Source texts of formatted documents

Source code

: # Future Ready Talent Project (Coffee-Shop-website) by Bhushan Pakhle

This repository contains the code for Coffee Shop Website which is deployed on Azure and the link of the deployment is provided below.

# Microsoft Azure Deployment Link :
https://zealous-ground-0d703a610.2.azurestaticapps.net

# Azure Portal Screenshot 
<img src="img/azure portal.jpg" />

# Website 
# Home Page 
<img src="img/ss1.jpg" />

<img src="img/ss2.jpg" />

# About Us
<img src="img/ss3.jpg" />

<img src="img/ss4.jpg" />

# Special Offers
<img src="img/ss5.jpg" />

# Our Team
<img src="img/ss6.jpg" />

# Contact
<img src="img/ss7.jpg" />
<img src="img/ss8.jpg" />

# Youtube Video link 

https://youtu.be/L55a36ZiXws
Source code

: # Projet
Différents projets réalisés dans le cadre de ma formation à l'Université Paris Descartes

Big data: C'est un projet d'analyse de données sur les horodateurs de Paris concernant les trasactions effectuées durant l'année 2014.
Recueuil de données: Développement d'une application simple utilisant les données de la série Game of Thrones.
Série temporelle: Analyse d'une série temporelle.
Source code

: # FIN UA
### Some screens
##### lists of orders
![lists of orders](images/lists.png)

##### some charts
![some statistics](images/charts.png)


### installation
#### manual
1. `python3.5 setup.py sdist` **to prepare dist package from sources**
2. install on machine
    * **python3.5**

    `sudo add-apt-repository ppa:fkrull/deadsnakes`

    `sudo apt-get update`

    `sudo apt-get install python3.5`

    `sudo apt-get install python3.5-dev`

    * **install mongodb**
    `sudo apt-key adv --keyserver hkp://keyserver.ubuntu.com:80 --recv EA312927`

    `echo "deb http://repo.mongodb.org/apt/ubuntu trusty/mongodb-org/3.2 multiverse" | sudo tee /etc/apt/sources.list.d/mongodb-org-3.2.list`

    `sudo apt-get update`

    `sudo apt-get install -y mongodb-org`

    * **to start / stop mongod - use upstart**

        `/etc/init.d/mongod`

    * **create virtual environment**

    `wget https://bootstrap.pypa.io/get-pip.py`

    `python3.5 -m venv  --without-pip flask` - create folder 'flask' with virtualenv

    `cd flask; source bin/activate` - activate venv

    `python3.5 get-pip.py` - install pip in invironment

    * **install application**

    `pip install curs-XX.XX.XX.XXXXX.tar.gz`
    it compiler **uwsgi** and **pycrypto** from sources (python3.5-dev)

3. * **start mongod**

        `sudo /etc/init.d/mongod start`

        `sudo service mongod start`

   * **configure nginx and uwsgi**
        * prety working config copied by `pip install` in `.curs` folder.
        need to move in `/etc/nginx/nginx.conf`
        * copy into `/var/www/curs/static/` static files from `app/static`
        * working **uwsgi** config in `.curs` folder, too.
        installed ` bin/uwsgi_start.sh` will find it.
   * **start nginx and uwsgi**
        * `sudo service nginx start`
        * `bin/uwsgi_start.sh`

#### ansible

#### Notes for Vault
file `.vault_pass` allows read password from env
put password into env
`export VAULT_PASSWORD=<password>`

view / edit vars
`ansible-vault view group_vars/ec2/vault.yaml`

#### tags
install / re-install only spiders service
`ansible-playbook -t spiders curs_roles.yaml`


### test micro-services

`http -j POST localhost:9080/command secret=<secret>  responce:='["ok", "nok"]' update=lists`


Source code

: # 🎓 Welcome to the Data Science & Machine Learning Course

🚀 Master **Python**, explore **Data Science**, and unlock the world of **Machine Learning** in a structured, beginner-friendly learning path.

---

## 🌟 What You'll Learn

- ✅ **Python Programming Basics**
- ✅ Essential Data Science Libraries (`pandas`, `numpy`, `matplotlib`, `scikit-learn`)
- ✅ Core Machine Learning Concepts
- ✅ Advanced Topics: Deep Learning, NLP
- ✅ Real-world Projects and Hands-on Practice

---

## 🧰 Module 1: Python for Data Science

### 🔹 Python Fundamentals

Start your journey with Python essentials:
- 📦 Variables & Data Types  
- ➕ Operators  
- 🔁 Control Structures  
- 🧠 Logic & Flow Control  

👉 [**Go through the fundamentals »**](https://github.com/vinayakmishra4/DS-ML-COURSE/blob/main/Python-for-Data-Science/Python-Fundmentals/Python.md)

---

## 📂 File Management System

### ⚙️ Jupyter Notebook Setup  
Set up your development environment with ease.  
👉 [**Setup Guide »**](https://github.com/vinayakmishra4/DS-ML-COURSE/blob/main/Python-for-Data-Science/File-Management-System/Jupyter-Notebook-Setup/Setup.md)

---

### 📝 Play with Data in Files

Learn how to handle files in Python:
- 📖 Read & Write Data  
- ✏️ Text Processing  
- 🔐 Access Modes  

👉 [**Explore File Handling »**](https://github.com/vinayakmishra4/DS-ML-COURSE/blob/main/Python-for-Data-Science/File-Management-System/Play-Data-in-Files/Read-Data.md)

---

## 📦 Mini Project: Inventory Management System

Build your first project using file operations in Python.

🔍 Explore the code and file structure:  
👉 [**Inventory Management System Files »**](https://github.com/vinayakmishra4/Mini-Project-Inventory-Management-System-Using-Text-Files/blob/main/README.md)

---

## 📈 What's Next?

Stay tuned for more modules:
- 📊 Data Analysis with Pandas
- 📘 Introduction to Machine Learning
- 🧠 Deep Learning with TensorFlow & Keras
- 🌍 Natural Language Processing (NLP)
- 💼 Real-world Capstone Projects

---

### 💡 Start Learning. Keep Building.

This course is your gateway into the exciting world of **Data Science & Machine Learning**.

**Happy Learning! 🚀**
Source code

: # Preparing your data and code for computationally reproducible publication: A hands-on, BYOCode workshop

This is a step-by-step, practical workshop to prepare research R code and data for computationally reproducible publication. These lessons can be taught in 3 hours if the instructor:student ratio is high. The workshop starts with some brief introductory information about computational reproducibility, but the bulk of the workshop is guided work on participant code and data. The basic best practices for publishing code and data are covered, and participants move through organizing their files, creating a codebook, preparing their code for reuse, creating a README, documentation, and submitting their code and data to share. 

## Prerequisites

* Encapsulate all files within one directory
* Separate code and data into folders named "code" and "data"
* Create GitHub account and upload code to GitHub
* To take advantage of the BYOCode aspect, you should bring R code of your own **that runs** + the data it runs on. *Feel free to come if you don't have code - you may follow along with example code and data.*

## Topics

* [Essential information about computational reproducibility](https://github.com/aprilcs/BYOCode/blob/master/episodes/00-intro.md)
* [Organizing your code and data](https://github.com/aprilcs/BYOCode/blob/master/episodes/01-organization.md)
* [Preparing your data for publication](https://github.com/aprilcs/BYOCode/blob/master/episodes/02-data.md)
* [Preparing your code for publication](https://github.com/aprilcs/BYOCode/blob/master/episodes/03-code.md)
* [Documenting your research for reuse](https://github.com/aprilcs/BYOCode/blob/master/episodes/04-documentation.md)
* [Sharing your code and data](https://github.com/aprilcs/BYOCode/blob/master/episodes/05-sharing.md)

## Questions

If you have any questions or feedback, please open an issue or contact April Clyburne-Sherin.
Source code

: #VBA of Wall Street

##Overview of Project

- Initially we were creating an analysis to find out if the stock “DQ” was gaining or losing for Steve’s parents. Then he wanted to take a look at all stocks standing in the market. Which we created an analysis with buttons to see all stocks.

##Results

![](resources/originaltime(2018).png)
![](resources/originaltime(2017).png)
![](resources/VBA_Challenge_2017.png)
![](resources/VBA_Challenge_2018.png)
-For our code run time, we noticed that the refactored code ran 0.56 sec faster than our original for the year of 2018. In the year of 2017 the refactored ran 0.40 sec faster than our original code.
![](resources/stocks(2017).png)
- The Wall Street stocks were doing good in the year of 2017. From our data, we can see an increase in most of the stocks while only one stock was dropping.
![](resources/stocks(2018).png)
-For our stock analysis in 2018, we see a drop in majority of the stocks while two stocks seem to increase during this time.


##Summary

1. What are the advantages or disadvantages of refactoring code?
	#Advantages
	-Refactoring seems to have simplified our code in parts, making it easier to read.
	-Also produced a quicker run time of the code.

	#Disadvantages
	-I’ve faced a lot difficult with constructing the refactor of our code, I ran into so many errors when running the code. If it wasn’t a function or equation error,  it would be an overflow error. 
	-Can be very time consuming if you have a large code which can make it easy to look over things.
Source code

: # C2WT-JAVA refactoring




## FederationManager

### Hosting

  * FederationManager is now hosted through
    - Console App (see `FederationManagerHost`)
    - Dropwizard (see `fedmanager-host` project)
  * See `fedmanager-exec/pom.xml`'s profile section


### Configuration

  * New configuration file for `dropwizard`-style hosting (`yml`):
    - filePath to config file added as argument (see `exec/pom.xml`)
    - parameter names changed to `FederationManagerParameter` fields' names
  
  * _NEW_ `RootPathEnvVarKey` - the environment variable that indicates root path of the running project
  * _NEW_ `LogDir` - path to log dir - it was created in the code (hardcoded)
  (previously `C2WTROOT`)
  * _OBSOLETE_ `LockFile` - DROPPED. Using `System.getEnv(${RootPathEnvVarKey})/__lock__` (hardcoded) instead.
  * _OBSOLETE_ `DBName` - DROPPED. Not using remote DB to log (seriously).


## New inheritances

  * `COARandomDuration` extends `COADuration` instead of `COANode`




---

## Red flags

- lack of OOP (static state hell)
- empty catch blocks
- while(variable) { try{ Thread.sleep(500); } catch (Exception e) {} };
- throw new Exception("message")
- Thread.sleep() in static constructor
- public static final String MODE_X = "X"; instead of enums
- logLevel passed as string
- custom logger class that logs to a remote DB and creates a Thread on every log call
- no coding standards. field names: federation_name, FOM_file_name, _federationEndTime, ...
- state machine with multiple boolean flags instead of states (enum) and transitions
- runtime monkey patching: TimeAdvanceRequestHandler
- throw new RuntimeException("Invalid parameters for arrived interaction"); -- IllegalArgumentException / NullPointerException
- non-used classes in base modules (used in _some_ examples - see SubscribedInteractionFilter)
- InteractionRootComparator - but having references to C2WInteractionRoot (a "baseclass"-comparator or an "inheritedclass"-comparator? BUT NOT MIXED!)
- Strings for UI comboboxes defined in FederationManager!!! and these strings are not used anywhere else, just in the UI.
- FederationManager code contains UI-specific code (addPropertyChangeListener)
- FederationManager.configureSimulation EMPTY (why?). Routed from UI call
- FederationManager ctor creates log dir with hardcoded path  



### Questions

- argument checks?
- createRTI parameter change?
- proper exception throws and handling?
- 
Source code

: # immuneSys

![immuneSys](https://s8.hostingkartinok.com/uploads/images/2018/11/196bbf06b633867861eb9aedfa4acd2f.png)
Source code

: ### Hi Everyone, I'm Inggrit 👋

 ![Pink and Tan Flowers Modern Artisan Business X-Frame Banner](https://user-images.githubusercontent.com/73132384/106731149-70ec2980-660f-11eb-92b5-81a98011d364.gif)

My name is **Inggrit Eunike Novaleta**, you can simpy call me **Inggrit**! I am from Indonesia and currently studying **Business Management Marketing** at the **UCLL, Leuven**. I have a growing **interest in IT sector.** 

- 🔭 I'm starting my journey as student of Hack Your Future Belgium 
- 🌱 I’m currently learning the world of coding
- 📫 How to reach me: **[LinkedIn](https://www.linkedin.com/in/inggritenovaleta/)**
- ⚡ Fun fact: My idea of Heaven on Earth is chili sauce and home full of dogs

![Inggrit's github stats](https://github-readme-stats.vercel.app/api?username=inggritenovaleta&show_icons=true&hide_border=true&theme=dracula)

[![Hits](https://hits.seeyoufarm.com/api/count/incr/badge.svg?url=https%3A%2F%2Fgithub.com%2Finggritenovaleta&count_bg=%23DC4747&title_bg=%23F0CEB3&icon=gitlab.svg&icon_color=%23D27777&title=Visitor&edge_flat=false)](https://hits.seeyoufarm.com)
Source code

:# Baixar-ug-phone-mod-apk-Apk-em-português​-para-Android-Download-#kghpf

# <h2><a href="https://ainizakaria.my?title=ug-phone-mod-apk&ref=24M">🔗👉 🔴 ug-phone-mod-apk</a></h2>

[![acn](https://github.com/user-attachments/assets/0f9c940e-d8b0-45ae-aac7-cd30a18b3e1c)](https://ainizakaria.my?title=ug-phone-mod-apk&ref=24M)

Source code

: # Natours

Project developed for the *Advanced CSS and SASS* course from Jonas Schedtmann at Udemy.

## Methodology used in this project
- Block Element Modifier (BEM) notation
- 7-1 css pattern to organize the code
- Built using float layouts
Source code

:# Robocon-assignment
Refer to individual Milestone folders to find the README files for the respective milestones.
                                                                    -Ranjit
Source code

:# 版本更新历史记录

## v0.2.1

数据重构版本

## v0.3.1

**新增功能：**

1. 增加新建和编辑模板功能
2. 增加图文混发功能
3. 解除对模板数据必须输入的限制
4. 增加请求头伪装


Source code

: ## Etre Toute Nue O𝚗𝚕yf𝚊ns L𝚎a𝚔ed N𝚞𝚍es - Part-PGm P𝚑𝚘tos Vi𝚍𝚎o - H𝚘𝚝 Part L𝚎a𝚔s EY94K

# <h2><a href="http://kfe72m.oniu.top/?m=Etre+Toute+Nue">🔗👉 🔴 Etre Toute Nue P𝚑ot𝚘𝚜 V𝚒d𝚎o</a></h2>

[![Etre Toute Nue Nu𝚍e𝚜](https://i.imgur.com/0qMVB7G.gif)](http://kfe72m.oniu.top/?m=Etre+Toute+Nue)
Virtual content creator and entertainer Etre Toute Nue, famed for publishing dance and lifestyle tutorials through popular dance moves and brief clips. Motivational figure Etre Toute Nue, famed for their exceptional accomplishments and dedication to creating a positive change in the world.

» TASK DETAILS
In the data above, find the line with "### 📝 Play with Data in Files" and the line with "This course is". Retype both, plus every line between them, exactly.

» EXERCISE OUTPUT
### 📝 Play with Data in Files

Learn how to handle files in Python:
- 📖 Read & Write Data  
- ✏️ Text Processing  
- 🔐 Access Modes  

👉 [**Explore File Handling »**](https://github.com/vinayakmishra4/DS-ML-COURSE/blob/main/Python-for-Data-Science/File-Management-System/Play-Data-in-Files/Read-Data.md)

---

## 📦 Mini Project: Inventory Management System

Build your first project using file operations in Python.

🔍 Explore the code and file structure:  
👉 [**Inventory Management System Files »**](https://github.com/vinayakmishra4/Mini-Project-Inventory-Management-System-Using-Text-Files/blob/main/README.md)

---

## 📈 What's Next?

Stay tuned for more modules:
- 📊 Data Analysis with Pandas
- 📘 Introduction to Machine Learning
- 🧠 Deep Learning with TensorFlow & Keras
- 🌍 Natural Language Processing (NLP)
- 💼 Real-world Capstone Projects

---

### 💡 Start Learning. Keep Building.

This course is your gateway into the exciting world of **Data Science & Machine Learning**.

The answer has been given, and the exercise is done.